▶ _REQUIRED ACTION_
Return exactly the span of lines in the following data that opens with the line containing "de licencias para" and closes with the line containing "Suppose $d$ is". Include nothing else.

━━ LISTED ENTRIES

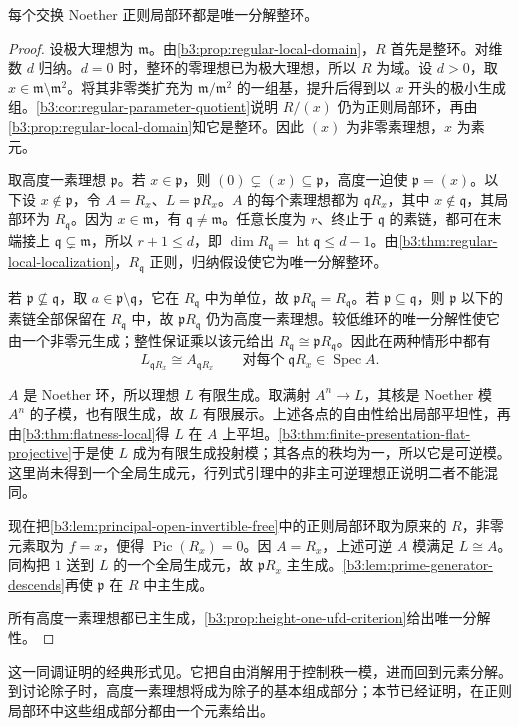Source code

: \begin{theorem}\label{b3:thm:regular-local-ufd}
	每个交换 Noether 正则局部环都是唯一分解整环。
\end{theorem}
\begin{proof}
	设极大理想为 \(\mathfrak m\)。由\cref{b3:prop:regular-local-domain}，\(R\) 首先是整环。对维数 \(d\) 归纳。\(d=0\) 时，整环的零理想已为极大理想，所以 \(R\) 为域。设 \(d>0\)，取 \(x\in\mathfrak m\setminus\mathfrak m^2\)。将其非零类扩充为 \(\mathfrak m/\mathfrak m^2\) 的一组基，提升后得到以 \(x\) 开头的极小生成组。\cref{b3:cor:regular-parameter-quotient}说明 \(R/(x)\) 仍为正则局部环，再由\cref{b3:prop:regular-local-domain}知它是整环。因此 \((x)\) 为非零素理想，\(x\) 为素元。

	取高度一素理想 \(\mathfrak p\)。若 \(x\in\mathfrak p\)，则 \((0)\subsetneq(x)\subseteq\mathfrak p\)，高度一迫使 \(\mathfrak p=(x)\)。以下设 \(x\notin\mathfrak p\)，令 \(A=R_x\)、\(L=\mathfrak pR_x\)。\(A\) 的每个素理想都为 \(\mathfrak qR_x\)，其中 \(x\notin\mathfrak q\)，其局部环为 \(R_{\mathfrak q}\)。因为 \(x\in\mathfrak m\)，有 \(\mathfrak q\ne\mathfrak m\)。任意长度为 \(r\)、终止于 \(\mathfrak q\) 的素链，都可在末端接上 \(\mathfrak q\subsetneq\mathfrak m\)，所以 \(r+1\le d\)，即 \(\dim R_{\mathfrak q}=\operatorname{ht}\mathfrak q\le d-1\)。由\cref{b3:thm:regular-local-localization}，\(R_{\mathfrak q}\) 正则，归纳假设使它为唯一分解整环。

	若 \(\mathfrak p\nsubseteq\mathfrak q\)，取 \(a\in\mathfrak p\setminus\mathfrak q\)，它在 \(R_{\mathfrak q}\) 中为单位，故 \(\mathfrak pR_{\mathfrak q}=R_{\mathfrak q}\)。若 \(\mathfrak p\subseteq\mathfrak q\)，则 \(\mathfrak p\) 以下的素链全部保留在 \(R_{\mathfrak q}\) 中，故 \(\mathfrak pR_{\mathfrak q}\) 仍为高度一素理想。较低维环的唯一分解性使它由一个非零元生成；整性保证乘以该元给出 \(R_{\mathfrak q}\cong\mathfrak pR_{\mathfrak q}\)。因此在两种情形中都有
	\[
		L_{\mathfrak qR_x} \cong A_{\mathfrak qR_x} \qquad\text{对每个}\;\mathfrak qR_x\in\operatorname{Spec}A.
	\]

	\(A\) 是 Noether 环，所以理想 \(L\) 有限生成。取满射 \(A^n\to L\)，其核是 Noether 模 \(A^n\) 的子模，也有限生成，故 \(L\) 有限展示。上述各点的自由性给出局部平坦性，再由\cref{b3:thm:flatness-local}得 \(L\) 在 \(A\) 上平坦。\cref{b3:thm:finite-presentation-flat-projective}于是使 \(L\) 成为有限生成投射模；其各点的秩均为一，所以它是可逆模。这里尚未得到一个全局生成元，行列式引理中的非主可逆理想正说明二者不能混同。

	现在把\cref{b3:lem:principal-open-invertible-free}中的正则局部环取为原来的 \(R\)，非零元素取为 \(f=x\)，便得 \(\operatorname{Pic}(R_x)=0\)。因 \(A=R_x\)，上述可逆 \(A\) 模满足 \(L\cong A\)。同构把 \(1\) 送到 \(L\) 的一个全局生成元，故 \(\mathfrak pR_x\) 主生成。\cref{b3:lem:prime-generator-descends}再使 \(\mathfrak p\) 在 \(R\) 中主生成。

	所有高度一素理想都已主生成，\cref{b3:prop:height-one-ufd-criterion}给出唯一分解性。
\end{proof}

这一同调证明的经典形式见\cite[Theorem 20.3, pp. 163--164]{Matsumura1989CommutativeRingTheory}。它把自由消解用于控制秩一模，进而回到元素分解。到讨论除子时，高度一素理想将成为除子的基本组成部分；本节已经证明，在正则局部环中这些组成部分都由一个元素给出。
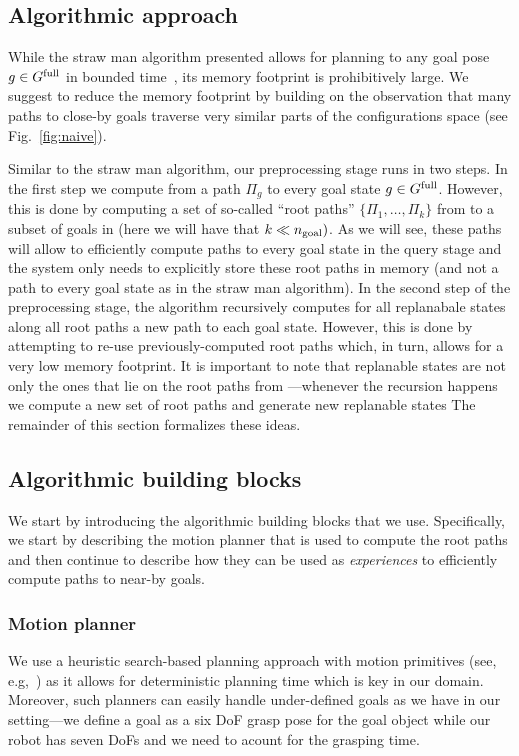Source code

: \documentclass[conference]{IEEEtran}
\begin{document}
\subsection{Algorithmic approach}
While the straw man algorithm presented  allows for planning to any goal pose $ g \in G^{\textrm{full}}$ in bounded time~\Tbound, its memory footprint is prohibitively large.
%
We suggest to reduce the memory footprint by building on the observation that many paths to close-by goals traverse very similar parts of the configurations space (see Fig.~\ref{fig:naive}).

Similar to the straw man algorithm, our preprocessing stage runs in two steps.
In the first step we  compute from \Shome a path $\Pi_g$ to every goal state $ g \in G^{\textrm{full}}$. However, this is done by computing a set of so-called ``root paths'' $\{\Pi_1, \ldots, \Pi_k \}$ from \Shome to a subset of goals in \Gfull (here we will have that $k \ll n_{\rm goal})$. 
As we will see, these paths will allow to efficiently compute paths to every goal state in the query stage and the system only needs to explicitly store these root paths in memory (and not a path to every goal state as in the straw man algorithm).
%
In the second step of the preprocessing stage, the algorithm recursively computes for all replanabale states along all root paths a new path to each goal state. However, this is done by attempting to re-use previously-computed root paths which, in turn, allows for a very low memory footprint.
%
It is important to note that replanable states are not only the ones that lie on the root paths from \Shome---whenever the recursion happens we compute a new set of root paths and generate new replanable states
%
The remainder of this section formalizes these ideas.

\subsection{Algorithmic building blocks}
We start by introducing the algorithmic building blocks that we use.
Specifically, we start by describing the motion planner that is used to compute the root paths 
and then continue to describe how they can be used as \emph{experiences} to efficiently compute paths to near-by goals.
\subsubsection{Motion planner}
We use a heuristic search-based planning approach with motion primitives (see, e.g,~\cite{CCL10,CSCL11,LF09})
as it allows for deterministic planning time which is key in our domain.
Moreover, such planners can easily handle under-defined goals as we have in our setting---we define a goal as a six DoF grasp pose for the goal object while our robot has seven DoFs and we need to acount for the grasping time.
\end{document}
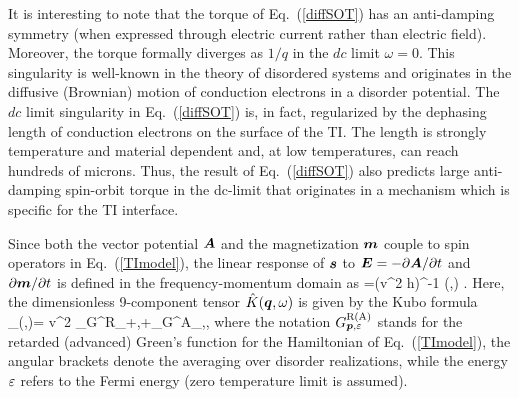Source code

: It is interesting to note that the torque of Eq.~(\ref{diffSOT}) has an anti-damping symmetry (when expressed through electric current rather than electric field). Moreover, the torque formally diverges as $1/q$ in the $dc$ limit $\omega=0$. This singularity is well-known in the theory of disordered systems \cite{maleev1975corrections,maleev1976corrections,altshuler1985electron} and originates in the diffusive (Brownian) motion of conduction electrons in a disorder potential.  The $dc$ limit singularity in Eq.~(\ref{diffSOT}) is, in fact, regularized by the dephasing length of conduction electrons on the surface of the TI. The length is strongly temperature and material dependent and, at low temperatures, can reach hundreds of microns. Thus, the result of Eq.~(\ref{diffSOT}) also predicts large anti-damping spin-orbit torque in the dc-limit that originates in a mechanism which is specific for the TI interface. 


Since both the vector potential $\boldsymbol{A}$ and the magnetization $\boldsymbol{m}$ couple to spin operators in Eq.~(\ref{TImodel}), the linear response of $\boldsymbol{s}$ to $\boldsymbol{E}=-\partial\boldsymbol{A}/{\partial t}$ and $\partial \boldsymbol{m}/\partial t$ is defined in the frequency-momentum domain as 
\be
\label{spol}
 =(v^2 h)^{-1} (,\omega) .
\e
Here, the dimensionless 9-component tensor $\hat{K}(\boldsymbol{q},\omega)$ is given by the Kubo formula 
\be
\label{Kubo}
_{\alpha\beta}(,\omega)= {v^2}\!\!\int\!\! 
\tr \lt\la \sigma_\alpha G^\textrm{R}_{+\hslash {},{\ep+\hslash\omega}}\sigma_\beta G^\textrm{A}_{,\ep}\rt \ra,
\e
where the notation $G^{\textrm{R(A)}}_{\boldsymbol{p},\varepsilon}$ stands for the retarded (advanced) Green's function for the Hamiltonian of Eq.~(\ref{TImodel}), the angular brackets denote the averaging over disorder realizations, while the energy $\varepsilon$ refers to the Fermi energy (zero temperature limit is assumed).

━━━━
━━ LISTED ENTRIES

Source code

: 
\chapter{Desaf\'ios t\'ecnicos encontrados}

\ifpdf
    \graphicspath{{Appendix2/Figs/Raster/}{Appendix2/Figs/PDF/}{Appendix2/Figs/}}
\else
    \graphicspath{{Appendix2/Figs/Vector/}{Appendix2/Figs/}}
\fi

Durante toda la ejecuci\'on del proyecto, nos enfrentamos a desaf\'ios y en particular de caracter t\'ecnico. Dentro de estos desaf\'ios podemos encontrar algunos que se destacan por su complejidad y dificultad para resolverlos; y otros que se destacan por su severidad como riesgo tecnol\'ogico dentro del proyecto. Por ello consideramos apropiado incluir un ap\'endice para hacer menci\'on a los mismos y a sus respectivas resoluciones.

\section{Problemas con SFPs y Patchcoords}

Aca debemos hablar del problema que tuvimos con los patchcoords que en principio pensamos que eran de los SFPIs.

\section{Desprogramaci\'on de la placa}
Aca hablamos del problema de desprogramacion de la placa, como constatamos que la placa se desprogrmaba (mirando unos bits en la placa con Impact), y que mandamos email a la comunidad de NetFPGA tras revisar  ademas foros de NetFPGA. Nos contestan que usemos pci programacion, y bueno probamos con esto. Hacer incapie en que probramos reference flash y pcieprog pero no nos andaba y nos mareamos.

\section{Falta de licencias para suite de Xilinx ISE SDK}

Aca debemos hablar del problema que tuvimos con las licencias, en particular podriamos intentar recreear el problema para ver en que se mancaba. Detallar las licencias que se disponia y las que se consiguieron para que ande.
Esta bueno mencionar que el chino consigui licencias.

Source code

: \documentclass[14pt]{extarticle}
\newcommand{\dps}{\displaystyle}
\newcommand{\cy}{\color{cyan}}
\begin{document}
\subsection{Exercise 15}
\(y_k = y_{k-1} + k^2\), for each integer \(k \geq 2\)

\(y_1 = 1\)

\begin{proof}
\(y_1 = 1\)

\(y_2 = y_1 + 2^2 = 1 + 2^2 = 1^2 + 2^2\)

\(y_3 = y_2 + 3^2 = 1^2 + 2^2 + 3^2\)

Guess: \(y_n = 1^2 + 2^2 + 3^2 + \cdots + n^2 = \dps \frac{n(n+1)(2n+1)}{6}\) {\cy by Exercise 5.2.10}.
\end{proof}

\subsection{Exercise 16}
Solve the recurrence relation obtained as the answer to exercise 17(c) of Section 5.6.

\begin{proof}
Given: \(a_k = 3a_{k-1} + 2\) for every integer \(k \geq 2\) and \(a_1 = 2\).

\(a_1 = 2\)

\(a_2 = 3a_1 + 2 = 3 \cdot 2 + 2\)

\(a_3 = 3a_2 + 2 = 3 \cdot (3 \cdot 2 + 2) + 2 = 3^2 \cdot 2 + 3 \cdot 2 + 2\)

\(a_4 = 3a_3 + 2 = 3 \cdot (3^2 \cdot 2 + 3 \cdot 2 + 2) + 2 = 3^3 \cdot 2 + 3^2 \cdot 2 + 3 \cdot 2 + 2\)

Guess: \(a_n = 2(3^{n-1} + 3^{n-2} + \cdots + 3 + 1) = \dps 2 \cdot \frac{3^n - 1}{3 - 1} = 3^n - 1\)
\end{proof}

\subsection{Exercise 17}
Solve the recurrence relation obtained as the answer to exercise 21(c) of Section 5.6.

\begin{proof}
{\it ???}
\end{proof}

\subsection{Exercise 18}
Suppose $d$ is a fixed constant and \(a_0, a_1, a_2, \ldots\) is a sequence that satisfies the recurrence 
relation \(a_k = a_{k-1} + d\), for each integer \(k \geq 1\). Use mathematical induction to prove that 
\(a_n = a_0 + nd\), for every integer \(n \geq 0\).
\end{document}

━━━━
━━ LISTED ENTRIES

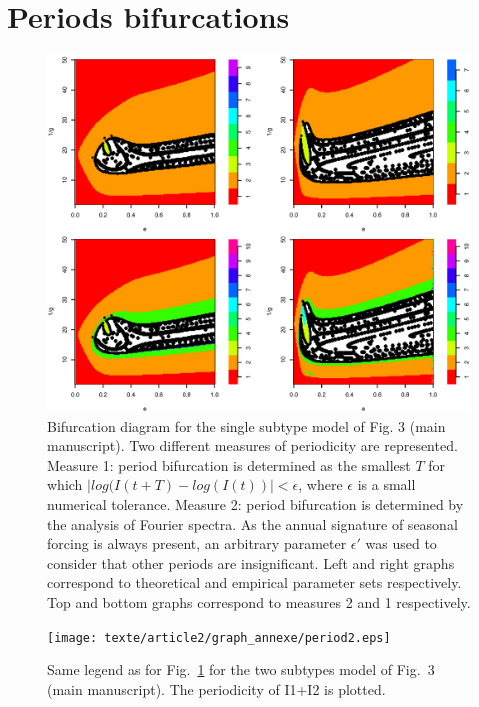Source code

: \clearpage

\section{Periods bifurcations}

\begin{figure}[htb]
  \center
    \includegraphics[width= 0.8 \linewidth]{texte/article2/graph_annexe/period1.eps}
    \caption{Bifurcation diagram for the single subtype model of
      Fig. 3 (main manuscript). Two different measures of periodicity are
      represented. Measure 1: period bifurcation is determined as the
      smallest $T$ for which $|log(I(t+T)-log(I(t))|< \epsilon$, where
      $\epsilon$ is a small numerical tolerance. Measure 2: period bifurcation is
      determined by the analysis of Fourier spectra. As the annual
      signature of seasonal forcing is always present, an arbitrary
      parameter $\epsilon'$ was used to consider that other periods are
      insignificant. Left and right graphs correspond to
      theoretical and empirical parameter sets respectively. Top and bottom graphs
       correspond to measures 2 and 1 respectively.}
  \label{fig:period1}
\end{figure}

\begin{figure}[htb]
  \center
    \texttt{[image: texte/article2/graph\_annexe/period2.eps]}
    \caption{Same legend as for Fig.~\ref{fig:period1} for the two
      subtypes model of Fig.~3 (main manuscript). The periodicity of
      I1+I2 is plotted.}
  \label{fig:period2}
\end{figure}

━━━━

▶ _REPLY TO THE TASK_
\section{Falta de licencias para suite de Xilinx ISE SDK}

Aca debemos hablar del problema que tuvimos con las licencias, en particular podriamos intentar recreear el problema para ver en que se mancaba. Detallar las licencias que se disponia y las que se consiguieron para que ande.
Esta bueno mencionar que el chino consigui licencias.

Source code

: \documentclass[14pt]{extarticle}
\newcommand{\dps}{\displaystyle}
\newcommand{\cy}{\color{cyan}}
\begin{document}
\subsection{Exercise 15}
\(y_k = y_{k-1} + k^2\), for each integer \(k \geq 2\)

\(y_1 = 1\)

\begin{proof}
\(y_1 = 1\)

\(y_2 = y_1 + 2^2 = 1 + 2^2 = 1^2 + 2^2\)

\(y_3 = y_2 + 3^2 = 1^2 + 2^2 + 3^2\)

Guess: \(y_n = 1^2 + 2^2 + 3^2 + \cdots + n^2 = \dps \frac{n(n+1)(2n+1)}{6}\) {\cy by Exercise 5.2.10}.
\end{proof}

\subsection{Exercise 16}
Solve the recurrence relation obtained as the answer to exercise 17(c) of Section 5.6.

\begin{proof}
Given: \(a_k = 3a_{k-1} + 2\) for every integer \(k \geq 2\) and \(a_1 = 2\).

\(a_1 = 2\)

\(a_2 = 3a_1 + 2 = 3 \cdot 2 + 2\)

\(a_3 = 3a_2 + 2 = 3 \cdot (3 \cdot 2 + 2) + 2 = 3^2 \cdot 2 + 3 \cdot 2 + 2\)

\(a_4 = 3a_3 + 2 = 3 \cdot (3^2 \cdot 2 + 3 \cdot 2 + 2) + 2 = 3^3 \cdot 2 + 3^2 \cdot 2 + 3 \cdot 2 + 2\)

Guess: \(a_n = 2(3^{n-1} + 3^{n-2} + \cdots + 3 + 1) = \dps 2 \cdot \frac{3^n - 1}{3 - 1} = 3^n - 1\)
\end{proof}

\subsection{Exercise 17}
Solve the recurrence relation obtained as the answer to exercise 21(c) of Section 5.6.

\begin{proof}
{\it ???}
\end{proof}

\subsection{Exercise 18}
Suppose $d$ is a fixed constant and \(a_0, a_1, a_2, \ldots\) is a sequence that satisfies the recurrence 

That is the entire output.